The theme of the show is simple. The audience vote for which of the performers is to deliver a ‘clean’ set, and which of the performers is to deliver a set of filth. The general warming up presents the audience with a conundrum. Kathryn is clearly the more comfortable with filth, indeed she alludes to it oozing from her pores, and presents visions of a Venom like sentient filth being which is urging to get out of her at any moment. The audience of course vote her ‘clean’, she delivers a set which is mainly focused around the very safe topic of ‘emotional assistance dogs’ and manages to accidentally throw in allusions to yeast, hard drugs, prescription abuse and shotgun weddings. It is all expertly performed, even if the audience is aware that she is playing Laurel to Ollies impending horny Hardy. She throws in some very neatly observed material on the duality of stand-up performers in general however, and this is where this 2-hander is elevated beyond some of its peers whereupon inferior shows feel like marriages of convenience, rather than genuine comedic partnerships. Henson pulls out a wonderful soliloquy early in the show where the ‘shadow self’ of the stand up performer is presented. This is a necessary breaking of the third wall to allow Ollie to really show off his filth chops when he takes to the stage.

Ollie is a big lad. He has presence, he also has a remarkably delicate touch when it comes to leaping onto stage shouting incoherent obscenities to clarify for us that we are now on the dark side of the show. As with the other male comedians I saw today, he managed to both celebrate, and mock, masculinity in a manner which pleased every corner of the room. This is true spirit of the Fringe stuff. Notebook in hand, we receive blow by blow accounts of this young, and apparently very virile, mans Casanovian escapades in such a warm fashion that when it comes to the big final punchline of the set, we already know that the laugh is going to be on him. We have been warmed to this by anecdotes of accidentally scatological massages & Newtonian physics as a self-confidence tool for gents of the larger persuasion during intimate moments. This is stuff which is simultaneously surreal in a Pyncheon-esque manner, and crowd pleasing.

The combination of the 2 back-to-back is akin to in seeing Henson attempt to deliver a clean act by wrestling with her own potty-mouthed Mr Hyde, and thus allowing the audience to make all manner of dirty jokes in their own head, & the filth act delivering obscenities with the gusto of a Mormon recalcitrant in the manner of a priapic Frankenstein’s Monster tearing down its masters laboratory.

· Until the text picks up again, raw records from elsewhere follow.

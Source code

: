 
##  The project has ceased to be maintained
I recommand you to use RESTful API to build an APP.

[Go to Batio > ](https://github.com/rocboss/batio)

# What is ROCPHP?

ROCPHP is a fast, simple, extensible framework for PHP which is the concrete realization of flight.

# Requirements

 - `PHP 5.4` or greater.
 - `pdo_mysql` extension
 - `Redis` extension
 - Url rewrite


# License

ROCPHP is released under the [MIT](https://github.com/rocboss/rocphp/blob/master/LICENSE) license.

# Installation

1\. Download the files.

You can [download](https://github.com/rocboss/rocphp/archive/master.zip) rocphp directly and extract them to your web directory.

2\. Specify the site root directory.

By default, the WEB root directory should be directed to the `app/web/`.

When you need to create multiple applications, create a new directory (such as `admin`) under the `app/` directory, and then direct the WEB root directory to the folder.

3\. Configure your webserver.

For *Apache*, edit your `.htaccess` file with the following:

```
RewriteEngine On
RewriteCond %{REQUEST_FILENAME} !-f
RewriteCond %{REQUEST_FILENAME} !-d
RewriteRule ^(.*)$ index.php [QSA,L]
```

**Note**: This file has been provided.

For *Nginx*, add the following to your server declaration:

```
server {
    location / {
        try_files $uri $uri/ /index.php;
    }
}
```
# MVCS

This is a show which they would like the audience reviewers to describe as ‘The best show at the Fringe’, to allow them to afford a better venue next year. I urge you to see them, but I really can’t imagine how any venue could better frame this slick, confident, intimate hour of pretty much non-stop laughs. A Free Fringe show which delivers the atmosphere of The Stand on a Friday night, to an audience of 10 is a marvellous thing. It is, if not necessarily ‘the greatest show at The Fringe,’ not very far off. It’s charm very much comes from the fact that you are having the privilege of seeing 2 headline acts for one, in a killer partnership with new material every day, in a genuinely comedy club atmosphere.